TASK TO CARRY OUT: Would you write out the records below exactly as given?

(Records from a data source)
>>

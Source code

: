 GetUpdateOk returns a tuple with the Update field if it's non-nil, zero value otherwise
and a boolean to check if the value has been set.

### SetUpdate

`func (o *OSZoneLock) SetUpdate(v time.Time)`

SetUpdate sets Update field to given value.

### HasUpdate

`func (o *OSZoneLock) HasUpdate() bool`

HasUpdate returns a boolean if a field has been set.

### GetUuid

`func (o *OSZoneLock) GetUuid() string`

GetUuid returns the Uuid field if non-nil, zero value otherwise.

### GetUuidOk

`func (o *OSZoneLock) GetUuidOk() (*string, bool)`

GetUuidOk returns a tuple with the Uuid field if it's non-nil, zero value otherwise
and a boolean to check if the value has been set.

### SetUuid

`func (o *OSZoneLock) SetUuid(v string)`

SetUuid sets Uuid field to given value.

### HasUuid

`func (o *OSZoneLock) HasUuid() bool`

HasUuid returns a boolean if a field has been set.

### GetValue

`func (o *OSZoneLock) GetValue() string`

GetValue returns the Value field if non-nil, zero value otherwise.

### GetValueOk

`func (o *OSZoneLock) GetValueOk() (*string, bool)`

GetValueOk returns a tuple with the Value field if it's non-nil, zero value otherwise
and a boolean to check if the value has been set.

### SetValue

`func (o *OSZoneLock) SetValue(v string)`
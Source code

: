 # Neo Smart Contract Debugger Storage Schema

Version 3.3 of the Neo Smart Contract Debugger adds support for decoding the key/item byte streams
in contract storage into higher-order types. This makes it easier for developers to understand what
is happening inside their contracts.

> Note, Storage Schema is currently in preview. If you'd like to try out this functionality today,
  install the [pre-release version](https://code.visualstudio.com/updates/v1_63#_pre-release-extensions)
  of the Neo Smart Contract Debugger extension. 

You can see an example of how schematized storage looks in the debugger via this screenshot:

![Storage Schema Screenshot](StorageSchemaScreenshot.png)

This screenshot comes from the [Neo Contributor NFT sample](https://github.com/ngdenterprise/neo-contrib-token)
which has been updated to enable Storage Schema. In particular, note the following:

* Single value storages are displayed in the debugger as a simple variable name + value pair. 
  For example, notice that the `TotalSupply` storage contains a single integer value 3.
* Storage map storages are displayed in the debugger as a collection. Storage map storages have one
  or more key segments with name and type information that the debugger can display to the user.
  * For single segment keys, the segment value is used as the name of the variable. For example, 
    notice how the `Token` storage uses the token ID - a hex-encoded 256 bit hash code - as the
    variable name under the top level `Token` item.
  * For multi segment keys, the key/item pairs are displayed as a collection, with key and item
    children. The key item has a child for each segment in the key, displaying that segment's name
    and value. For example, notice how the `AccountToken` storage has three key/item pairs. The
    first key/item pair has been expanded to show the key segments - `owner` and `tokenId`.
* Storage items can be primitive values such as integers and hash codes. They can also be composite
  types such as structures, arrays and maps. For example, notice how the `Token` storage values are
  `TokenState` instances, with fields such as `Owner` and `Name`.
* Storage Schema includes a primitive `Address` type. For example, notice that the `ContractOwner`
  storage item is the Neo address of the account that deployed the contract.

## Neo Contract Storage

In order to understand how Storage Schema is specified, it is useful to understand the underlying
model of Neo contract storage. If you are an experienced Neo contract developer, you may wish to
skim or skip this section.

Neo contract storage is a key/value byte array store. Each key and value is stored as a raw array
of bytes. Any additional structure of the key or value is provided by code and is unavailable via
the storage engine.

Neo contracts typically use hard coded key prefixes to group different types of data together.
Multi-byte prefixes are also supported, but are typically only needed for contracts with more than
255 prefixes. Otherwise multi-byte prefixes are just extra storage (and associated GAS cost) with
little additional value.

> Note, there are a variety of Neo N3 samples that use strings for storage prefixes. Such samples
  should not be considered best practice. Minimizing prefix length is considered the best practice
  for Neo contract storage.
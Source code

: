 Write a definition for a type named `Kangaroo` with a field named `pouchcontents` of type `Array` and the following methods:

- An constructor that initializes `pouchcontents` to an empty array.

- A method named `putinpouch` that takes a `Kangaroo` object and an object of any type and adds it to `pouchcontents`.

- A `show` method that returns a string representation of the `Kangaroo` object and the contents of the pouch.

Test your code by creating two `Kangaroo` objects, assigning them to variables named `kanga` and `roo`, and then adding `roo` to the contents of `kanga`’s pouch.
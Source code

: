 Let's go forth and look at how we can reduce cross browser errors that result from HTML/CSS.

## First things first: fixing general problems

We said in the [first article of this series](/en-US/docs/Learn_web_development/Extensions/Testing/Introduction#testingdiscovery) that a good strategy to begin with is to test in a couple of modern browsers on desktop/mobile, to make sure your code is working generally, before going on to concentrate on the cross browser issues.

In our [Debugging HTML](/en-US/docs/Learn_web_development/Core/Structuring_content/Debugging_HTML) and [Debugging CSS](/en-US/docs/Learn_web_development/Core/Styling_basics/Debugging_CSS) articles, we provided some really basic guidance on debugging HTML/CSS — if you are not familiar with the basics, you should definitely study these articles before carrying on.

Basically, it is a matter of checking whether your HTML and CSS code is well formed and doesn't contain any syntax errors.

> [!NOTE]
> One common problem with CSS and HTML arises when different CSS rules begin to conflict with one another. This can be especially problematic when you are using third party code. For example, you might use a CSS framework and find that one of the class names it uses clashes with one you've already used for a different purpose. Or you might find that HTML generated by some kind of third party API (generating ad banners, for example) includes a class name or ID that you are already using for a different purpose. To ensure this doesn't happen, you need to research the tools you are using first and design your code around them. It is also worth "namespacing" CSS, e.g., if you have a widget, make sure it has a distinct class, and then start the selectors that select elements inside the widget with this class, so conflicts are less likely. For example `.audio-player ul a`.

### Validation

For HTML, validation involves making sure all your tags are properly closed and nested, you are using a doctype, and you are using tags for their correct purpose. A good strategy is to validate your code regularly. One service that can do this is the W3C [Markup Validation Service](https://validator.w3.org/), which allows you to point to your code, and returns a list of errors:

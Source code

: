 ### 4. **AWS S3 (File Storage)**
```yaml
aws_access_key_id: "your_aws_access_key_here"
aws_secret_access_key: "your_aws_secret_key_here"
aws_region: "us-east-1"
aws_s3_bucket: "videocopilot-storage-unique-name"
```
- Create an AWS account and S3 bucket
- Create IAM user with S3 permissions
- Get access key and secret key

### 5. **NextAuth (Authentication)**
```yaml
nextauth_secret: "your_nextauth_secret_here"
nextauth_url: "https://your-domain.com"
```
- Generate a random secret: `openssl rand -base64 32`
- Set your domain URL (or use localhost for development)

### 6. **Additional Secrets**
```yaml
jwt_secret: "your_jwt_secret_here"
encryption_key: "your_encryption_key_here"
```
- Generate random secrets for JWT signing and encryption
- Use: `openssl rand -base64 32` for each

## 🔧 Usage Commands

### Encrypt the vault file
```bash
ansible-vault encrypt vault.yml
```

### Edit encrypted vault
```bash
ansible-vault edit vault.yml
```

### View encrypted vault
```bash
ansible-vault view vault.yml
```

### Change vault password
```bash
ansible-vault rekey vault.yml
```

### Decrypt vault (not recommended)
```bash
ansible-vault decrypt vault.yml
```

<<

OUTPUT BELOW:
Source code

: GetUpdateOk returns a tuple with the Update field if it's non-nil, zero value otherwise
and a boolean to check if the value has been set.

### SetUpdate

`func (o *OSZoneLock) SetUpdate(v time.Time)`

SetUpdate sets Update field to given value.

### HasUpdate

`func (o *OSZoneLock) HasUpdate() bool`

HasUpdate returns a boolean if a field has been set.

### GetUuid

`func (o *OSZoneLock) GetUuid() string`

GetUuid returns the Uuid field if non-nil, zero value otherwise.

### GetUuidOk

`func (o *OSZoneLock) GetUuidOk() (*string, bool)`

GetUuidOk returns a tuple with the Uuid field if it's non-nil, zero value otherwise
and a boolean to check if the value has been set.

### SetUuid

`func (o *OSZoneLock) SetUuid(v string)`

SetUuid sets Uuid field to given value.

### HasUuid

`func (o *OSZoneLock) HasUuid() bool`

HasUuid returns a boolean if a field has been set.

### GetValue

`func (o *OSZoneLock) GetValue() string`

GetValue returns the Value field if non-nil, zero value otherwise.

### GetValueOk

`func (o *OSZoneLock) GetValueOk() (*string, bool)`

GetValueOk returns a tuple with the Value field if it's non-nil, zero value otherwise
and a boolean to check if the value has been set.

### SetValue

`func (o *OSZoneLock) SetValue(v string)`
Source code

: # Neo Smart Contract Debugger Storage Schema

Version 3.3 of the Neo Smart Contract Debugger adds support for decoding the key/item byte streams
in contract storage into higher-order types. This makes it easier for developers to understand what
is happening inside their contracts.

> Note, Storage Schema is currently in preview. If you'd like to try out this functionality today,
  install the [pre-release version](https://code.visualstudio.com/updates/v1_63#_pre-release-extensions)
  of the Neo Smart Contract Debugger extension. 

You can see an example of how schematized storage looks in the debugger via this screenshot:

![Storage Schema Screenshot](StorageSchemaScreenshot.png)

This screenshot comes from the [Neo Contributor NFT sample](https://github.com/ngdenterprise/neo-contrib-token)
which has been updated to enable Storage Schema. In particular, note the following:

* Single value storages are displayed in the debugger as a simple variable name + value pair. 
  For example, notice that the `TotalSupply` storage contains a single integer value 3.
* Storage map storages are displayed in the debugger as a collection. Storage map storages have one
  or more key segments with name and type information that the debugger can display to the user.
  * For single segment keys, the segment value is used as the name of the variable. For example, 
    notice how the `Token` storage uses the token ID - a hex-encoded 256 bit hash code - as the
    variable name under the top level `Token` item.
  * For multi segment keys, the key/item pairs are displayed as a collection, with key and item
    children. The key item has a child for each segment in the key, displaying that segment's name
    and value. For example, notice how the `AccountToken` storage has three key/item pairs. The
    first key/item pair has been expanded to show the key segments - `owner` and `tokenId`.
* Storage items can be primitive values such as integers and hash codes. They can also be composite
  types such as structures, arrays and maps. For example, notice how the `Token` storage values are
  `TokenState` instances, with fields such as `Owner` and `Name`.
* Storage Schema includes a primitive `Address` type. For example, notice that the `ContractOwner`
  storage item is the Neo address of the account that deployed the contract.

## Neo Contract Storage

In order to understand how Storage Schema is specified, it is useful to understand the underlying
model of Neo contract storage. If you are an experienced Neo contract developer, you may wish to
skim or skip this section.

Neo contract storage is a key/value byte array store. Each key and value is stored as a raw array
of bytes. Any additional structure of the key or value is provided by code and is unavailable via
the storage engine.

Neo contracts typically use hard coded key prefixes to group different types of data together.
Multi-byte prefixes are also supported, but are typically only needed for contracts with more than
255 prefixes. Otherwise multi-byte prefixes are just extra storage (and associated GAS cost) with
little additional value.

> Note, there are a variety of Neo N3 samples that use strings for storage prefixes. Such samples
  should not be considered best practice. Minimizing prefix length is considered the best practice
  for Neo contract storage.
Source code

: Write a definition for a type named `Kangaroo` with a field named `pouchcontents` of type `Array` and the following methods:

- An constructor that initializes `pouchcontents` to an empty array.

- A method named `putinpouch` that takes a `Kangaroo` object and an object of any type and adds it to `pouchcontents`.

- A `show` method that returns a string representation of the `Kangaroo` object and the contents of the pouch.

Test your code by creating two `Kangaroo` objects, assigning them to variables named `kanga` and `roo`, and then adding `roo` to the contents of `kanga`’s pouch.
Source code

: Let's go forth and look at how we can reduce cross browser errors that result from HTML/CSS.

## First things first: fixing general problems

We said in the [first article of this series](/en-US/docs/Learn_web_development/Extensions/Testing/Introduction#testingdiscovery) that a good strategy to begin with is to test in a couple of modern browsers on desktop/mobile, to make sure your code is working generally, before going on to concentrate on the cross browser issues.

In our [Debugging HTML](/en-US/docs/Learn_web_development/Core/Structuring_content/Debugging_HTML) and [Debugging CSS](/en-US/docs/Learn_web_development/Core/Styling_basics/Debugging_CSS) articles, we provided some really basic guidance on debugging HTML/CSS — if you are not familiar with the basics, you should definitely study these articles before carrying on.

Basically, it is a matter of checking whether your HTML and CSS code is well formed and doesn't contain any syntax errors.

> [!NOTE]
> One common problem with CSS and HTML arises when different CSS rules begin to conflict with one another. This can be especially problematic when you are using third party code. For example, you might use a CSS framework and find that one of the class names it uses clashes with one you've already used for a different purpose. Or you might find that HTML generated by some kind of third party API (generating ad banners, for example) includes a class name or ID that you are already using for a different purpose. To ensure this doesn't happen, you need to research the tools you are using first and design your code around them. It is also worth "namespacing" CSS, e.g., if you have a widget, make sure it has a distinct class, and then start the selectors that select elements inside the widget with this class, so conflicts are less likely. For example `.audio-player ul a`.

### Validation

For HTML, validation involves making sure all your tags are properly closed and nested, you are using a doctype, and you are using tags for their correct purpose. A good strategy is to validate your code regularly. One service that can do this is the W3C [Markup Validation Service](https://validator.w3.org/), which allows you to point to your code, and returns a list of errors:

Source code

: ### 4. **AWS S3 (File Storage)**
```yaml
aws_access_key_id: "your_aws_access_key_here"
aws_secret_access_key: "your_aws_secret_key_here"
aws_region: "us-east-1"
aws_s3_bucket: "videocopilot-storage-unique-name"
```
- Create an AWS account and S3 bucket
- Create IAM user with S3 permissions
- Get access key and secret key

### 5. **NextAuth (Authentication)**
```yaml
nextauth_secret: "your_nextauth_secret_here"
nextauth_url: "https://your-domain.com"
```
- Generate a random secret: `openssl rand -base64 32`
- Set your domain URL (or use localhost for development)

### 6. **Additional Secrets**
```yaml
jwt_secret: "your_jwt_secret_here"
encryption_key: "your_encryption_key_here"
```
- Generate random secrets for JWT signing and encryption
- Use: `openssl rand -base64 32` for each

## 🔧 Usage Commands

### Encrypt the vault file
```bash
ansible-vault encrypt vault.yml
```

### Edit encrypted vault
```bash
ansible-vault edit vault.yml
```

### View encrypted vault
```bash
ansible-vault view vault.yml
```

### Change vault password
```bash
ansible-vault rekey vault.yml
```

### Decrypt vault (not recommended)
```bash
ansible-vault decrypt vault.yml
```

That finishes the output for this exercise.